Java - Google App Engine - modelling graph structures in Google Datastore

Question 1

First, the search time in the Datastore does not depend on the number of entities that you store, only on the number of entities that you retrieve. Therefore, if you need to find one relationship object out of a billion, it will take the same time as if you had just one object.

Second, the list approach has a serious limitation called "exploding indexes". You will have to index the property that contains a list to make it searchable. If you ever use a query that references more than just this property, you will run into this issue - google it to understand the implications.

Third, the list approach is much more expensive. Every time you add a new relationship, you will rewrite the entire entity at considerable writing cost. The reading costs will be higher too if you cannot use keys-only queries. With the object approach you can use keys-only queries to find relationships, and such queries are now free.

UPDATE:

If your relationships are directed, you may consider making Relationship entities children of User entities, and using an Object id as an id for a Relationship entity as well. Then your Relationship entity will have no properties at all, which is probably the most cost-efficient solution. You will be able to retrieve all objects owned by a user using keys-only ancestor queries.

Question 2

I have an AppEngine application and I use both approaches. Which is better depends on two things: the practical limits of how many relationships there can be and how often the relationships change.

NOTE 1: My answer is based on experience with Objectify and heavy use of caching. Mileage may vary with other approaches.
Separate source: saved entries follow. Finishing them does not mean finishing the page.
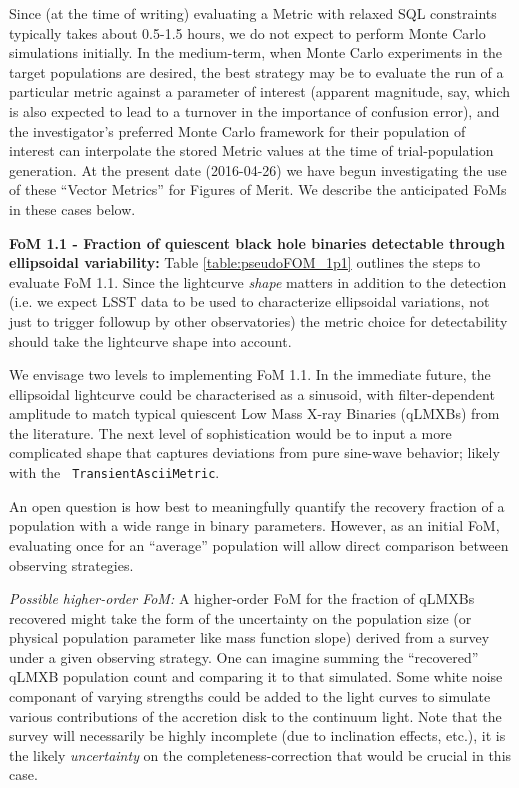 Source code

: Since (at the time of writing) evaluating a Metric with relaxed
  SQL constraints typically takes about 0.5-1.5 hours, we do not
  expect to perform Monte Carlo simulations initially. In the
  medium-term, when Monte Carlo experiments in the target populations
  are desired, the best strategy may be to evaluate the
  run of a particular metric against a parameter of interest (apparent
  magnitude, say, which is also expected to lead to a turnover in the
  importance of confusion error), and the investigator's preferred
  Monte Carlo framework for their population of interest can
  interpolate the stored Metric values at the time of trial-population
  generation. At the present date (2016-04-26) we have begun
  investigating the use of these ``Vector Metrics'' for Figures of
  Merit. We describe the anticipated FoMs in these cases below.

{\bf FoM 1.1 - Fraction of quiescent black hole binaries detectable
  through ellipsoidal variability:} Table
  \ref{table:pseudoFOM_1p1} outlines the steps to evaluate FoM
  1.1. Since the lightcurve {\it shape} matters in addition to the
  detection (i.e. we expect LSST data to be used to characterize
  ellipsoidal variations, not just to trigger followup by other
  observatories) the metric choice for detectability should take the
  lightcurve shape into account.

  We envisage two levels to implementing FoM 1.1. In the immediate
  future, the ellipsoidal lightcurve could be characterised as a
  sinusoid, with filter-dependent amplitude to match typical quiescent
  Low Mass X-ray Binaries (qLMXBs) from the literature. The next level
  of sophistication would be to input a more complicated shape that
  captures deviations from pure sine-wave behavior; likely with the {\tt
    TransientAsciiMetric}. 

An open question is how best to meaningfully quantify the
  recovery fraction of a population with a wide range in binary
  parameters. However, as an initial FoM, evaluating once for an
  ``average'' population will allow direct comparison between
  observing strategies.

{\it Possible higher-order FoM:} A higher-order FoM for the fraction
of qLMXBs recovered might take the form of the uncertainty on the
population size (or physical population parameter like mass function
slope) derived from a survey under a given observing strategy. One can
imagine summing the ``recovered'' qLMXB population count and comparing
it to that simulated. Some white noise componant of varying strengths
could be added to the light curves to simulate various contributions
of the accretion disk to the continuum light.  Note that the survey
will necessarily be highly incomplete (due to inclination effects,
etc.), it is the likely {\it uncertainty} on the
completeness-correction that would be crucial in this case.

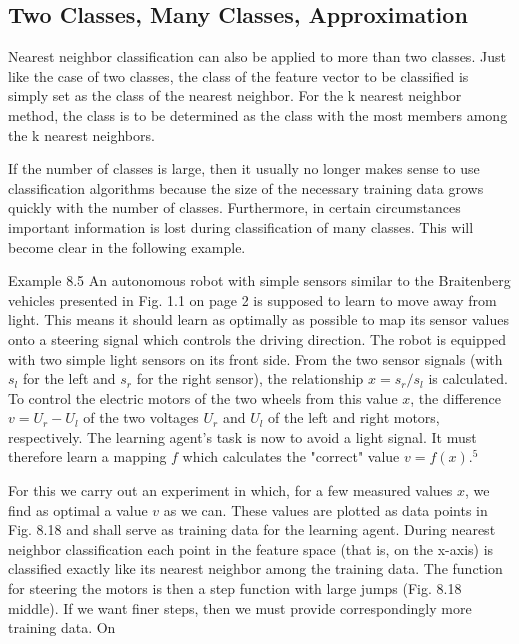 \documentclass[10pt]{book}
\begin{document}
\subsection{Two Classes, Many Classes, Approximation}
Nearest neighbor classification can also be applied to more than two classes. Just like the case of two classes, the class of the feature vector to be classified is simply set as the class of the nearest neighbor. For the k nearest neighbor method, the class is to be determined as the class with the most members among the k nearest neighbors.

If the number of classes is large, then it usually no longer makes sense to use classification algorithms because the size of the necessary training data grows quickly with the number of classes. Furthermore, in certain circumstances important information is lost during classification of many classes. This will become clear in the following example.

Example 8.5 An autonomous robot with simple sensors similar to the Braitenberg vehicles presented in Fig. 1.1 on page 2 is supposed to learn to move away from light. This means it should learn as optimally as possible to map its sensor values onto a steering signal which controls the driving direction. The robot is equipped with two simple light sensors on its front side. From the two sensor signals (with $s_{l}$ for the left and $s_{r}$ for the right sensor), the relationship $x=s_{r} / s_{l}$ is calculated. To control the electric motors of the two wheels from this value $x$, the difference $v=U_{r}-U_{l}$ of the two voltages $U_{r}$ and $U_{l}$ of the left and right motors, respectively. The learning agent's task is now to avoid a light signal. It must therefore learn a mapping $f$ which calculates the "correct" value $v=f(x) .^{5}$

For this we carry out an experiment in which, for a few measured values $x$, we find as optimal a value $v$ as we can. These values are plotted as data points in Fig. 8.18 and shall serve as training data for the learning agent. During nearest neighbor classification each point in the feature space (that is, on the x-axis) is classified exactly like its nearest neighbor among the training data. The function for steering the motors is then a step function with large jumps (Fig. 8.18 middle). If we want finer steps, then we must provide correspondingly more training data. On
\end{document}
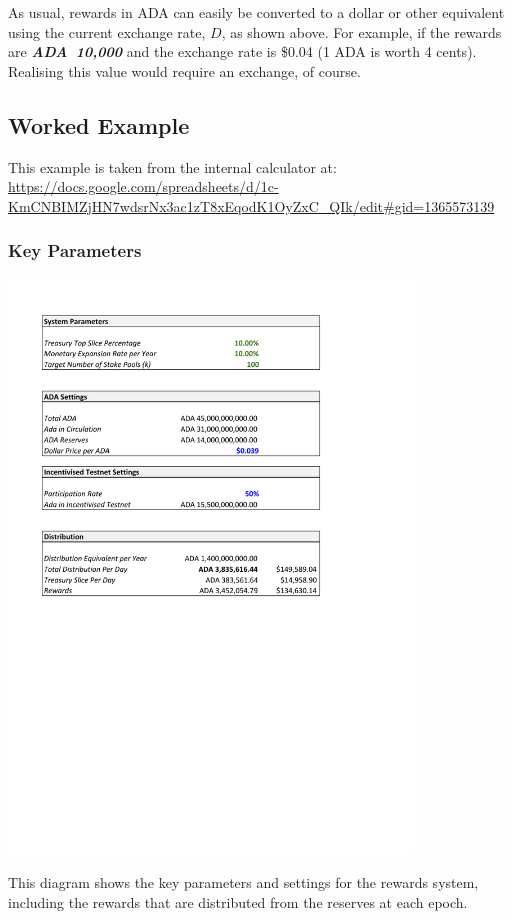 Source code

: \documentclass[11pt,a4paper,dvipsnames,twosided]{article}
\newcommand{\ada}{ADA{}}
\newcommand{\ADA}[1]{\textbf{\emph{\ada~{#1}}}}
\begin{document}
\noindent
As usual, rewards in \ada{} can easily be converted to a dollar or other equivalent using
the current exchange rate, $D$, as shown %
above.  For example, if the rewards are \ADA{10,000} and the exchange rate is
\$0.04 (1 \ada{} is worth 4 cents).  Realising this value would require an exchange,
of course.

\clearpage
\subsection{Worked Example}


This example is taken from the \IOHK{} internal calculator at:
\url{https://docs.google.com/spreadsheets/d/1c-KmCNBIMZjHN7wdsrNx3ac1zT8xEqodK1OyZxC_QIk/edit#gid=1365573139}

\subsubsection*{Key Parameters}
\includegraphics[height=6in]{RC1.pdf}

\noindent
This diagram shows the key parameters and settings for the rewards system, including the
rewards that are distributed from the reserves at each epoch.
\end{document}
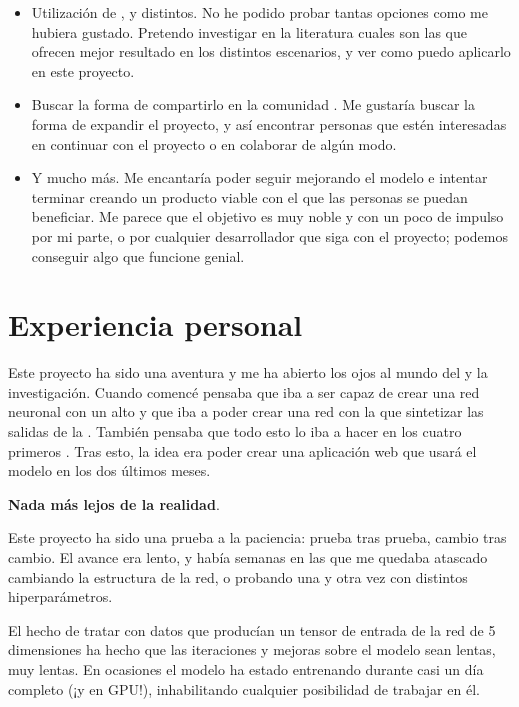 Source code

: \begin{itemize}
  \item Utilización de ,  y  distintos. No he podido probar tantas opciones como me hubiera gustado. Pretendo investigar en la literatura cuales son las que ofrecen mejor resultado en los distintos escenarios, y ver como puedo aplicarlo en este proyecto.

  \item Buscar la forma de compartirlo en la comunidad . Me gustaría buscar la forma de expandir el proyecto, y así encontrar personas que estén interesadas en continuar con el proyecto o en colaborar de algún modo.

  \item Y mucho más. Me encantaría poder seguir mejorando el modelo e intentar terminar creando un producto viable con el que las personas se puedan beneficiar. Me parece que el objetivo es muy noble y con un poco de impulso por mi parte, o por cualquier desarrollador que siga con el proyecto; podemos conseguir algo que funcione genial.
\end{itemize}


\section{Experiencia personal}

Este proyecto ha sido una aventura y me ha abierto los ojos al mundo del  y la investigación. Cuando comencé pensaba que iba a ser capaz de crear una red neuronal con un  alto y que iba a poder crear una red  con la que sintetizar las salidas de la . También pensaba que todo esto lo iba a hacer en los cuatro primeros . Tras esto, la idea era poder crear una aplicación web que usará el modelo en los dos últimos meses.

\textbf{Nada más lejos de la realidad}.

Este proyecto ha sido una prueba a la paciencia: prueba tras prueba, cambio tras cambio. El avance era lento, y había semanas en las que me quedaba atascado cambiando la estructura de la red, o probando una y otra vez con distintos hiperparámetros.

El hecho de tratar con datos que producían un tensor de entrada de la red de 5 dimensiones ha hecho que las iteraciones y mejoras sobre el modelo sean lentas, muy lentas. En ocasiones el modelo ha estado entrenando durante casi un día completo (¡y en GPU!), inhabilitando cualquier posibilidad de trabajar en él.

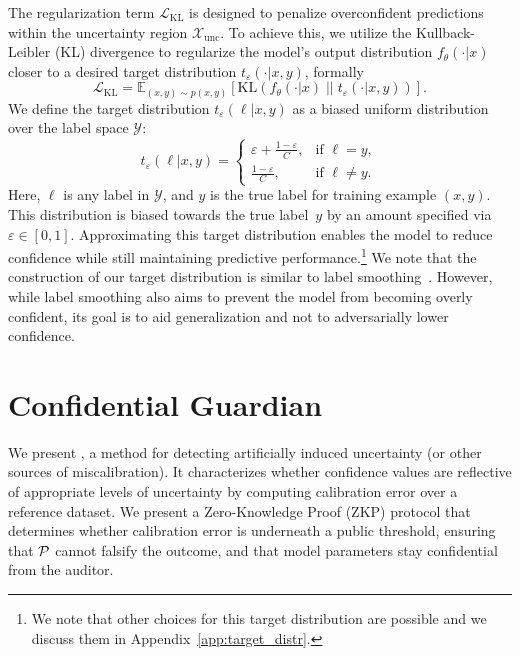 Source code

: The regularization term \(\mathcal{L}_\text{KL}\) is designed to penalize overconfident predictions within the uncertainty region \(\mathcal{X}_\text{unc}\). To achieve this, we utilize the Kullback-Leibler (KL) divergence to regularize the model's output distribution \(f_\theta(\cdot|x)\) closer to a desired target distribution \(t_\varepsilon(\cdot|x,y)\), formally
\begin{equation}
    \mathcal{L}_\text{KL} = \mathbb{E}_{(x,y) \sim p(x, y)} \left[ \text{KL}\left(f_\theta(\cdot|x) \; \big|\big| \; t_\varepsilon(\cdot|x,y)\right) \right].
\end{equation}
We define the target distribution \(t_\varepsilon(\ell|x,y)\) as a biased uniform distribution over the label space \(\mathcal{Y}\):
\begin{equation}
\label{eq:target_dist}
t_\varepsilon(\ell|x, y) =
\begin{cases}
\varepsilon + \frac{1 - \varepsilon}{C}, & \text{if } \ell = y, \\
\frac{1 - \varepsilon}{C}, & \text{if } \ell \neq y.
\end{cases}
\end{equation}
Here, \(\ell\) is any label in \(\mathcal{Y}\), and \(y\) is the true label for training example \((x,y)\). This distribution is biased towards the true label~\(y\) by an amount specified via $\varepsilon \in [0,1]$. Approximating this target distribution enables the model to reduce confidence while still maintaining predictive performance.\footnote{We note that other choices for this target distribution are possible and we discuss them in Appendix~\ref{app:target_distr}.} We note that the construction of our target distribution is similar to label smoothing~\citep{szegedy2016rethinking}. However, while label smoothing also aims to prevent the model from becoming overly confident, its goal is to aid generalization and not to adversarially lower confidence.

\section{Confidential Guardian}
\label{sec:detection}

We present \name, a method for detecting artificially induced uncertainty (or other sources of miscalibration). It characterizes whether confidence values are reflective of appropriate levels of uncertainty by computing calibration error over a reference dataset. We present a Zero-Knowledge Proof (ZKP) protocol that determines whether calibration error is underneath a public threshold, ensuring that $\mathcal{P}$ cannot falsify the outcome, and that model parameters stay confidential from the auditor.

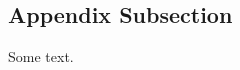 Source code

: \documentclass{article}
\begin{document}
\subsection*{Appendix Subsection}

Some text.







%
%
\end{document}
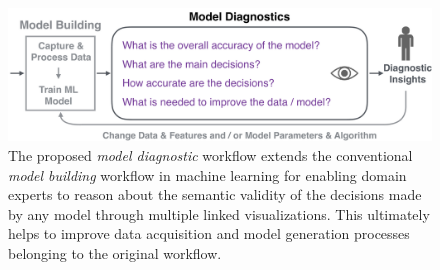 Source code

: \begin{figure}[t]
\centering
\includegraphics[width=\textwidth]{figs/workflow_large}
\caption[The model diagnostic workflow.]{
The proposed \textit{model diagnostic} workflow extends the conventional \textit{model building} workflow in machine learning for enabling domain experts to reason about the semantic validity of the decisions made by any model through multiple linked visualizations.
This ultimately helps to improve data acquisition and model generation processes belonging to the original workflow.
}
\label{figs:workflow_intro}
\end{figure} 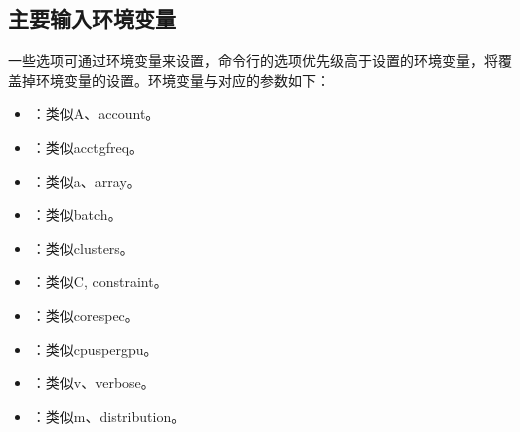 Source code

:\documentclass[a4paper,12pt,english]{sphinxmanual}
\begin{document}
\subsection{主要输入环境变量}
\label{\detokenize{slurm/slurm:id25}}\label{\detokenize{slurm/slurm:id26}}
\sphinxAtStartPar
一些选项可通过环境变量来设置，命令行的选项优先级高于设置的环境变量，将覆盖掉环境变量的设置。环境变量与对应的参数如下：
\begin{itemize}
\item {} 
\sphinxAtStartPar
{}：类似\sphinxhyphen{}A、\sphinxhyphen{}\sphinxhyphen{}account。

\item {} 
\sphinxAtStartPar
{}：类似\sphinxhyphen{}\sphinxhyphen{}acctg\sphinxhyphen{}freq。

\item {} 
\sphinxAtStartPar
{}：类似\sphinxhyphen{}a、\sphinxhyphen{}\sphinxhyphen{}array。

\item {} 
\sphinxAtStartPar
{}：类似\sphinxhyphen{}\sphinxhyphen{}batch。

\item {} 
\sphinxAtStartPar
{}：类似\sphinxhyphen{}\sphinxhyphen{}clusters。

\item {} 
\sphinxAtStartPar
{}：类似\sphinxhyphen{}C, \sphinxhyphen{}\sphinxhyphen{}constraint。

\item {} 
\sphinxAtStartPar
{}：类似\sphinxhyphen{}\sphinxhyphen{}core\sphinxhyphen{}spec。

\item {} 
\sphinxAtStartPar
{}：类似\sphinxhyphen{}\sphinxhyphen{}cpus\sphinxhyphen{}per\sphinxhyphen{}gpu。

\item {} 
\sphinxAtStartPar
{}：类似\sphinxhyphen{}v、\sphinxhyphen{}\sphinxhyphen{}verbose。

\item {} 
\sphinxAtStartPar
{}：类似\sphinxhyphen{}m、\sphinxhyphen{}\sphinxhyphen{}distribution。


\end{itemize}
\end{document}
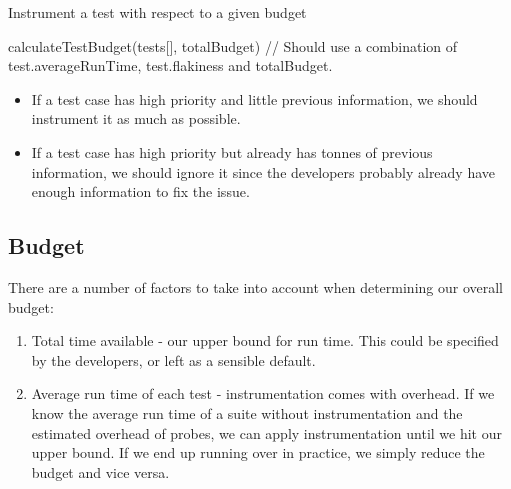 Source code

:\begin{algorithm}
\caption{Instrument a test with respect to a given budget}
\label{alg4}
\begin{algorithmic}
		\ELSE
		\ENDIF
	\ENDFOR
\end{algorithmic}
\end{algorithm}

calculateTestBudget(tests[], totalBudget) {
	// Should use a combination of test.averageRunTime, test.flakiness and totalBudget.
}

\begin{itemize}
	\item If a test case has high priority and little previous information, we should instrument it as much as possible.
	\item If a test case has high priority but already has tonnes of previous information, we should ignore it since the developers probably already have enough information to fix the issue.
\end{itemize}

\subsection{Budget}

There are a number of factors to take into account when determining our overall budget:

\begin{enumerate}
	\item Total time available - our upper bound for run time. This could be specified by the developers, or left as a sensible default.
	\item Average run time of each test - instrumentation comes with overhead. If we know the average run time of a suite without instrumentation and the estimated overhead of probes, we can apply instrumentation until we hit our upper bound. If we end up running over in practice, we simply reduce the budget and vice versa.
\end{enumerate}


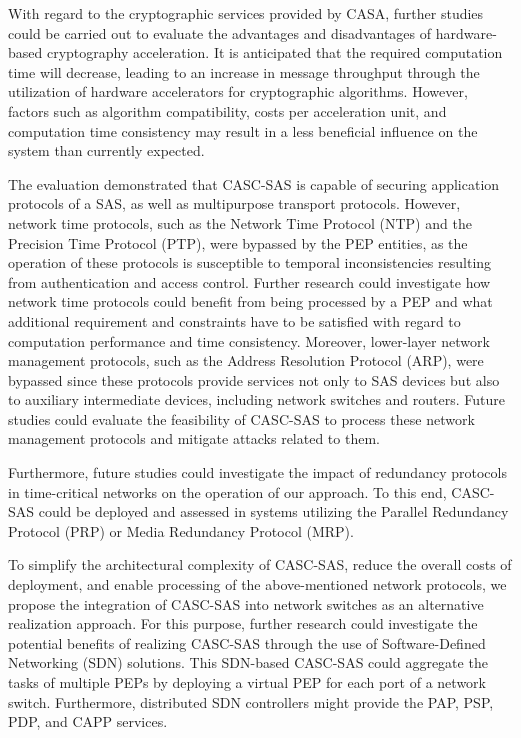 With regard to the cryptographic services provided by CASA, further studies could be carried out to evaluate the advantages and disadvantages of hardware-based cryptography acceleration.
It is anticipated that the required computation time will decrease, leading to an increase in message throughput through the utilization of hardware accelerators for cryptographic algorithms.
However, factors such as algorithm compatibility, costs per acceleration unit, and computation time consistency may result in a less beneficial influence on the system than currently expected.

The evaluation demonstrated that CASC-SAS is capable of securing application protocols of a SAS, as well as multipurpose transport protocols.
However, network time protocols, such as the Network Time Protocol (NTP) and the Precision Time Protocol (PTP), were bypassed by the PEP entities, as the operation of these protocols is susceptible to temporal inconsistencies resulting from authentication and access control.
Further research could investigate how network time protocols could benefit from being processed by a PEP and what additional requirement and constraints have to be satisfied with regard to computation performance and time consistency.
Moreover, lower-layer network management protocols, such as the Address Resolution Protocol (ARP), were bypassed since these protocols provide services not only to SAS devices but also to auxiliary intermediate devices, including network switches and routers.
Future studies could evaluate the feasibility of CASC-SAS to process these network management protocols and mitigate attacks related to them.

Furthermore, future studies could investigate the impact of redundancy protocols in time-critical networks on the operation of our approach.
To this end, CASC-SAS could be deployed and assessed in systems utilizing the Parallel Redundancy Protocol (PRP) or Media Redundancy Protocol (MRP).

To simplify the architectural complexity of CASC-SAS, reduce the overall costs of deployment, and enable processing of the above-mentioned network protocols, we propose the integration of CASC-SAS into network switches as an alternative realization approach.
For this purpose, further research could investigate the potential benefits of realizing CASC-SAS through the use of Software-Defined Networking (SDN) solutions.
This SDN-based CASC-SAS could aggregate the tasks of multiple PEPs by deploying a virtual PEP for each port of a network switch.
Furthermore, distributed SDN controllers might provide the PAP, PSP, PDP, and CAPP services.

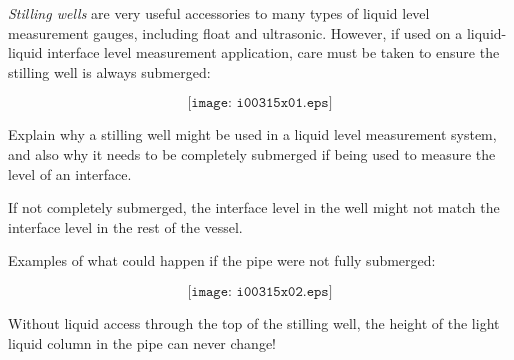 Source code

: 

{\it Stilling wells} are very useful accessories to many types of liquid level measurement gauges, including float and ultrasonic.  However, if used on a liquid-liquid interface level measurement application, care must be taken to ensure the stilling well is always submerged:

$$\texttt{[image: i00315x01.eps]}$$

Explain why a stilling well might be used in a liquid level measurement system, and also why it needs to be completely submerged if being used to measure the level of an interface.







If not completely submerged, the interface level in the well might not match the interface level in the rest of the vessel.







Examples of what could happen if the pipe were not fully submerged:

$$\texttt{[image: i00315x02.eps]}$$

Without liquid access through the top of the stilling well, the height of the light liquid column in the pipe can never change!




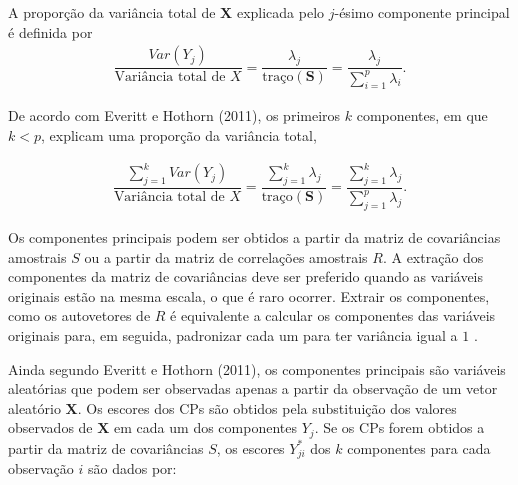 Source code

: \documentclass[12pt,a4paper]{article}
\begin{document}
A proporção da variância total de $\boldsymbol{X}$ explicada pelo $j$-ésimo componente principal é definida por
\begin{align*}
	\dfrac{Var(Y_j)}{\textrm{Variância total de } X} = \dfrac{\lambda_j}{\textrm{traço}(\boldsymbol{S})} = \dfrac{\lambda_j}{\displaystyle\sum_{i=1}^{p}\lambda_i}.
\end{align*}
	
	
	
De acordo com Everitt e Hothorn (2011), os primeiros $k$ componentes, em que $k < p$, explicam uma proporção da variância total,
	
\begin{align*}
    \dfrac{\displaystyle\sum_{j=1}^{k}Var(Y_j)}{\textrm{Variância total de } X} = \dfrac{\displaystyle\sum_{j=1}^{k}\lambda_j}{\textrm{traço}(\boldsymbol{S})} = \dfrac{\displaystyle\sum_{j=1}^{k}\lambda_j}{\displaystyle\sum_{j=1}^{p}\lambda_j}.
\end{align*}
	
Os componentes principais podem ser obtidos a partir da matriz de covariâncias amostrais $S$ ou a partir da matriz de correlações amostrais $R$. A extração dos componentes da matriz de covariâncias deve ser preferido quando as variáveis originais estão na mesma escala, o que é raro ocorrer. Extrair os componentes, como os autovetores de $R$ é equivalente a calcular os componentes das variáveis originais para, em seguida, padronizar cada um para ter variância igual a $1$ \cite{everitt11}.
	
Ainda segundo Everitt e Hothorn (2011), os componentes principais são variáveis aleatórias que podem ser observadas apenas a partir da observação de um vetor aleatório $\boldsymbol{X}$. Os escores dos CPs são obtidos pela substituição dos valores observados de $\boldsymbol{X}$ em cada um dos componentes $Y_j$. Se os CPs forem obtidos a partir da matriz de covariâncias $S$, os escores $Y^*_{ji}$ dos $k$ componentes para cada observação $i$ são dados por:  
	
\end{document}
NOTE 2: I've used the term 'id' instead of the proper DataStore term 'name' here. Name would have been confusing and id matches objectify terms better.

Consider users linked to the schools they've attended and vice versa. In this case, you would do both. Link the users to schools with a variation of the 'List' method. Store the list of school ids the user attended as a UserSchoolLinks entity with a different type/kind but with the same id as the user. For example, if the user's id = '6h30n' store a UserSchoolLinks object with id '6h30n'. Load this single entity by key lookup any time you need to get the list of schools for a user.

However, do not do the reverse for the users that attended a school. For that relationship, insert a link entity. Use a combination of the school's id and the user's id for the id of the link entity. Store both id's in the entity as separate properties. For example, the SchoolUserLink for user '6h30n' attending school 'g3g0a3' gets id 'g3g0a3~6h30n' and contains the fields: school=g3g0a3 and user=6h30n. Use a query on the school property to get all the SchoolUserLinks for a school.

Here's why:

Users will see their schools frequently but change them rarely. Using this approach, the user's schools will be cached and won't have to be fetched every time they hit their profile.
Since you will be getting the user's schools via a key lookup, you won't be using a query. Therefore, you won't have to deal with eventual consistency for the user's schools.
Schools may have many users that attended them. By storing this relationship as link entities, we avoid creating a huge single object.
The users that attended a school will change a lot. This way we don't have to write a single, large entity frequently.
By using the id of the User entity as the id for the UserSchoolLinks entity we can fetch the links knowing just the id of the user.
By combining the school id and the user id as the id for the SchoolUser link. We can do a key lookup to see if a user and school are linked. Once again, no need to worry about eventual consistency for that.
By including the user id as a property of the SchoolUserLink we don't need to parse the SchoolUserLink object to get the id of the user. We can also use this field to check consistency between both directions and have a fallback in case somehow people are attending hundreds of schools.

Downsides: 1. This approach violates the DRY principle. Seems like the least of evils here. 2. We still have to use a query to get the users who attended a school. That means dealing with eventual consistency.

Don't forget Update the UserSchoolLinks entity and add/remove the SchoolUserLink entity in a transaction.

Question 3

You question is too complex but I try explain the best solution (I will answer in Python but same can be done in Java).

class User(db.User):
  followers = db.StringListProperty()

Simple add follower.

user = User.get(key)
user.followers.append(str(followerKey))

This allow fast query who is followed and followers

User.all().filter('followers', followerKey) # -> followed

This query i/o costly so you can make it faster but more complicated and costly in i/o writes:

class User(db.User):
  followers = db.StringListProperty()
  follows = db.StringListProperty()

Whatever this is complicated during changes since delete of Users need update follows so you need 2 writes.

You can also store relationships but it is the worse scenario since it is more complex than second example with followers and follows ... - keep in mind than entity can have 1Mb it is not limit but can be.